### What needs to be done
Each line with the string "multicolumn" is to be copied from the records below.
+++
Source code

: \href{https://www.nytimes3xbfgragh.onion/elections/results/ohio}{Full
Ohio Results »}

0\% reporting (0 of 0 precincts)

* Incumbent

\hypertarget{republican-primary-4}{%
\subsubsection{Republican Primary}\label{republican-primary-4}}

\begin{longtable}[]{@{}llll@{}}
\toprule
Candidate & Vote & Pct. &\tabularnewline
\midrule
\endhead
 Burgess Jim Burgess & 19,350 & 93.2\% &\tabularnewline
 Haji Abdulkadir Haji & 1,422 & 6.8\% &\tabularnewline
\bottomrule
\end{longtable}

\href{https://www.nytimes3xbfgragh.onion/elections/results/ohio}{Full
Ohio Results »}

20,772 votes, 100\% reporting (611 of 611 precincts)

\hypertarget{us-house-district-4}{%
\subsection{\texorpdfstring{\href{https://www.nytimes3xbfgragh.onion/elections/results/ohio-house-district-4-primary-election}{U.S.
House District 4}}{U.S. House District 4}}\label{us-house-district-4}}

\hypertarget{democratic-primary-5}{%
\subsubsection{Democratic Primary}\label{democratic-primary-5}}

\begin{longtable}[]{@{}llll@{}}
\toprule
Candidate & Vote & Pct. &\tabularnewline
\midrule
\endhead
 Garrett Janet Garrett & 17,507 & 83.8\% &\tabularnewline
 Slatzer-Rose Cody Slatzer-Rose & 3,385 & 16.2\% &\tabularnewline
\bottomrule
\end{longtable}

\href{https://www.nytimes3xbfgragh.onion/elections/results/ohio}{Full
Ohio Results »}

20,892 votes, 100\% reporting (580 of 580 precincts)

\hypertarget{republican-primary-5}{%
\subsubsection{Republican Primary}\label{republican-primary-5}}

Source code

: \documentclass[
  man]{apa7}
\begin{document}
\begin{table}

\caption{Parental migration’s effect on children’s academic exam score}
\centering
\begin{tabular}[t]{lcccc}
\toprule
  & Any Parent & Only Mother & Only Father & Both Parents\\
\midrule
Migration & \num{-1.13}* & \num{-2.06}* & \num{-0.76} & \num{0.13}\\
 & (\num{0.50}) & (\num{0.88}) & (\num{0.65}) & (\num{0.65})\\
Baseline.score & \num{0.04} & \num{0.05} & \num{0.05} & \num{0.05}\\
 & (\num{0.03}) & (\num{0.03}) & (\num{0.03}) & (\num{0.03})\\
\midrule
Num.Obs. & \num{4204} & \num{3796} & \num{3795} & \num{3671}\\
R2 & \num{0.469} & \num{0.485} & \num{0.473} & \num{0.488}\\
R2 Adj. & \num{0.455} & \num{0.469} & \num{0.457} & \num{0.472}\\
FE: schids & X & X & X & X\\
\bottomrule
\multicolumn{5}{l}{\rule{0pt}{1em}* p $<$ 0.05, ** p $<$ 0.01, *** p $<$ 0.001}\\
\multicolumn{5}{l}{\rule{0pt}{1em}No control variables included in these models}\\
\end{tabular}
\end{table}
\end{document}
+++
### Response box
\multicolumn{5}{l}{\rule{0pt}{1em}* p $<$ 0.05, ** p $<$ 0.01, *** p $<$ 0.001}\\
\multicolumn{5}{l}{\rule{0pt}{1em}No control variables included in these models}\\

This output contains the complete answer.